▼
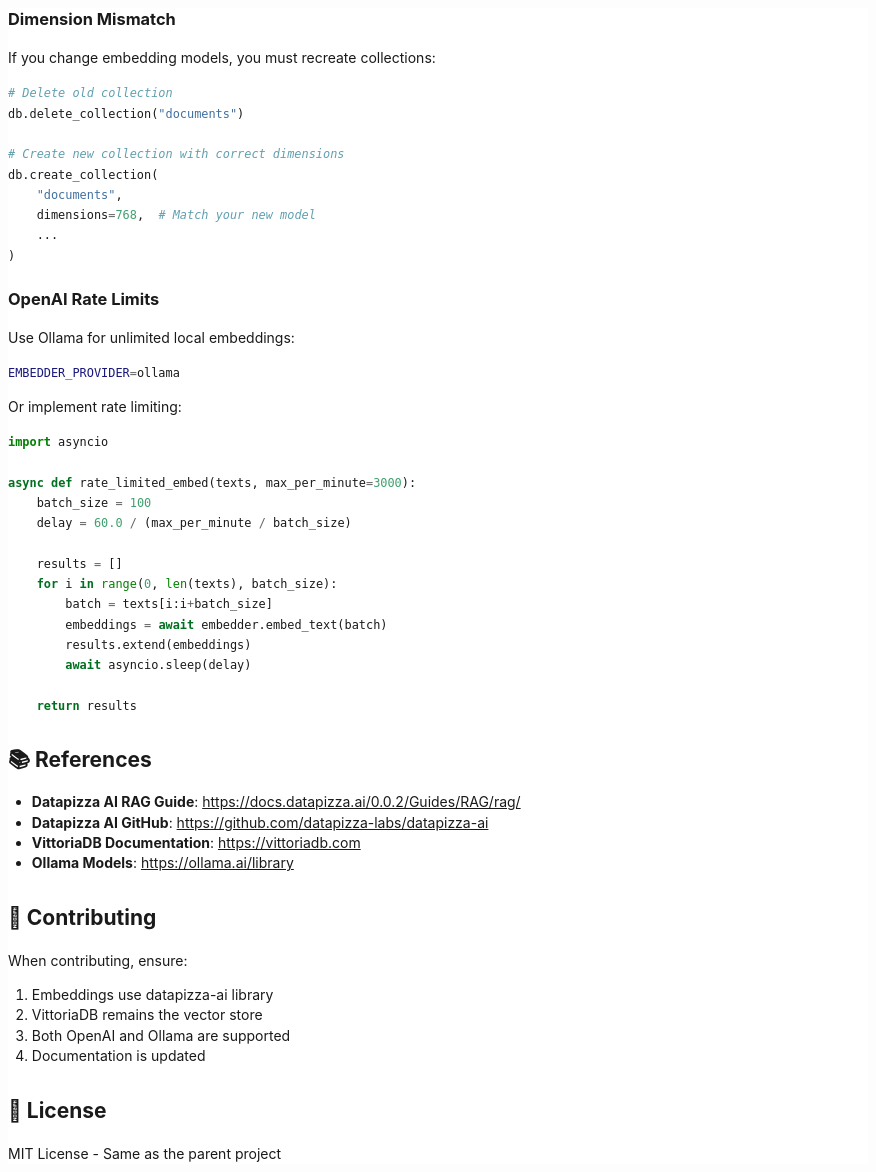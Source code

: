 ### Dimension Mismatch

If you change embedding models, you must recreate collections:

```python
# Delete old collection
db.delete_collection("documents")

# Create new collection with correct dimensions
db.create_collection(
    "documents",
    dimensions=768,  # Match your new model
    ...
)
```

### OpenAI Rate Limits

Use Ollama for unlimited local embeddings:

```bash
EMBEDDER_PROVIDER=ollama
```

Or implement rate limiting:

```python
import asyncio

async def rate_limited_embed(texts, max_per_minute=3000):
    batch_size = 100
    delay = 60.0 / (max_per_minute / batch_size)
    
    results = []
    for i in range(0, len(texts), batch_size):
        batch = texts[i:i+batch_size]
        embeddings = await embedder.embed_text(batch)
        results.extend(embeddings)
        await asyncio.sleep(delay)
    
    return results
```

## 📚 References

- **Datapizza AI RAG Guide**: https://docs.datapizza.ai/0.0.2/Guides/RAG/rag/
- **Datapizza AI GitHub**: https://github.com/datapizza-labs/datapizza-ai
- **VittoriaDB Documentation**: https://vittoriadb.com
- **Ollama Models**: https://ollama.ai/library

## 🤝 Contributing

When contributing, ensure:

1. Embeddings use datapizza-ai library
2. VittoriaDB remains the vector store
3. Both OpenAI and Ollama are supported
4. Documentation is updated

## 📝 License

MIT License - Same as the parent project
▲
* Exercise goal:
Above are the entries. Output exactly the lines beginning with the line that has "### OpenAI Rate Limits" and ending with the line that has "- **Ollama Models**: https://ollama.ai/library".

* Result of this exercise:
### OpenAI Rate Limits

Use Ollama for unlimited local embeddings:

```bash
EMBEDDER_PROVIDER=ollama
```

Or implement rate limiting:

```python
import asyncio

async def rate_limited_embed(texts, max_per_minute=3000):
    batch_size = 100
    delay = 60.0 / (max_per_minute / batch_size)
    
    results = []
    for i in range(0, len(texts), batch_size):
        batch = texts[i:i+batch_size]
        embeddings = await embedder.embed_text(batch)
        results.extend(embeddings)
        await asyncio.sleep(delay)
    
    return results
```

## 📚 References

- **Datapizza AI RAG Guide**: https://docs.datapizza.ai/0.0.2/Guides/RAG/rag/
- **Datapizza AI GitHub**: https://github.com/datapizza-labs/datapizza-ai
- **VittoriaDB Documentation**: https://vittoriadb.com
- **Ollama Models**: https://ollama.ai/library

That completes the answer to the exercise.